DATASET RECORDS:
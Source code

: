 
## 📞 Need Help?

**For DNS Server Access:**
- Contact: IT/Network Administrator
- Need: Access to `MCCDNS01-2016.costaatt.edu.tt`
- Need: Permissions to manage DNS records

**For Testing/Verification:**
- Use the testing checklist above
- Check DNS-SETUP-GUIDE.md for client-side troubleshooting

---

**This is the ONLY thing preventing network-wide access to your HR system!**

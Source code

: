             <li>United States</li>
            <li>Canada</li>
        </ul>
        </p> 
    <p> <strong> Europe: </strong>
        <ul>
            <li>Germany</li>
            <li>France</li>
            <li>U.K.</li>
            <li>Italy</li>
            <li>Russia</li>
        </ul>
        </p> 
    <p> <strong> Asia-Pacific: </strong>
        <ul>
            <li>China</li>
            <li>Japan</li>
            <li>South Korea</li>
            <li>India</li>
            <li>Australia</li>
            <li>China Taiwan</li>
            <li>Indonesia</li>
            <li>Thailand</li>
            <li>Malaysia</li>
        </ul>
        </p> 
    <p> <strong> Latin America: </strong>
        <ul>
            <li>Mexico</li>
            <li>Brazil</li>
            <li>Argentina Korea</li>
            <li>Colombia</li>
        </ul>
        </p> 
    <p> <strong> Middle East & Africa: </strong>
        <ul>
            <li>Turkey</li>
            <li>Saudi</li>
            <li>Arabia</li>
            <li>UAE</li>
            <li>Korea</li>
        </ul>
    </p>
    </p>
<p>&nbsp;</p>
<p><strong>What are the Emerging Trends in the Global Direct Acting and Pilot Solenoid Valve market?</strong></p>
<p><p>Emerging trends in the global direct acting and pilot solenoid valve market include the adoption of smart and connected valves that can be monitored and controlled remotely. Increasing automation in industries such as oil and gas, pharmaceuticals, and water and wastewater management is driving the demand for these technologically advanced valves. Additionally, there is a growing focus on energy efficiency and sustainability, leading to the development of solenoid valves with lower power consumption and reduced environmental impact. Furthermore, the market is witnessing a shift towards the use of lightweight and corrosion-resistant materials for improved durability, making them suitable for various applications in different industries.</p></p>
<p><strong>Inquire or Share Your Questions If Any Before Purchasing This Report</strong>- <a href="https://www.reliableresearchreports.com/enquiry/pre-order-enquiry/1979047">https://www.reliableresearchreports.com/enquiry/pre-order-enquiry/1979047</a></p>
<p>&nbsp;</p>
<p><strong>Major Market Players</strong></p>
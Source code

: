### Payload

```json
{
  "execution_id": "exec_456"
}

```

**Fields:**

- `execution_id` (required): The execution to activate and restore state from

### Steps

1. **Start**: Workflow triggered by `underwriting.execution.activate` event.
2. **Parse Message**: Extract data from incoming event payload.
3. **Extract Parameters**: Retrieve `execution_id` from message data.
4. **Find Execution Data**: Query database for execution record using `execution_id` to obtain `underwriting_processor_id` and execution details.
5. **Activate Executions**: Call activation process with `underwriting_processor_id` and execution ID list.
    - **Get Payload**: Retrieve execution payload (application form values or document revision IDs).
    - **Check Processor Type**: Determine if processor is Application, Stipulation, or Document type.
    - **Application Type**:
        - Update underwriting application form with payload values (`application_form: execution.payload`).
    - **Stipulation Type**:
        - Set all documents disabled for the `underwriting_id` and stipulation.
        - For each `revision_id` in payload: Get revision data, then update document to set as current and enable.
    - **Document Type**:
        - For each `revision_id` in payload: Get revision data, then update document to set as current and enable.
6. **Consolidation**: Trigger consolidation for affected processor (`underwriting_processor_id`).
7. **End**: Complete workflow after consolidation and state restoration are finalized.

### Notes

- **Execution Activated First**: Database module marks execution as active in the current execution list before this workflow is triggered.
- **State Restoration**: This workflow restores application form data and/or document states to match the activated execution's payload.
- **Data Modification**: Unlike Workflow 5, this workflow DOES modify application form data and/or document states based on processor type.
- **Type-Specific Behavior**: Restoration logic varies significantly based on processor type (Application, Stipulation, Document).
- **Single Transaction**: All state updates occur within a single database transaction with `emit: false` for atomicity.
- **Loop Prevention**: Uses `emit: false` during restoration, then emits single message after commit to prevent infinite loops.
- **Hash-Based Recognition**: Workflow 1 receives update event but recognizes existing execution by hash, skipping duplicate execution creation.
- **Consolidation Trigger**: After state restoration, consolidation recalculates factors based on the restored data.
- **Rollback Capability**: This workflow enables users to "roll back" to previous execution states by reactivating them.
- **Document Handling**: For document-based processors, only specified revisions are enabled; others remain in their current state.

HOW TO COMPLETE THIS TASK: Report every line in the data above in which the word "consolidation" appears.

EXERCISE ANSWER:
6. **Consolidation**: Trigger consolidation for affected processor (`underwriting_processor_id`).
7. **End**: Complete workflow after consolidation and state restoration are finalized.
- **Consolidation Trigger**: After state restoration, consolidation recalculates factors based on the restored data.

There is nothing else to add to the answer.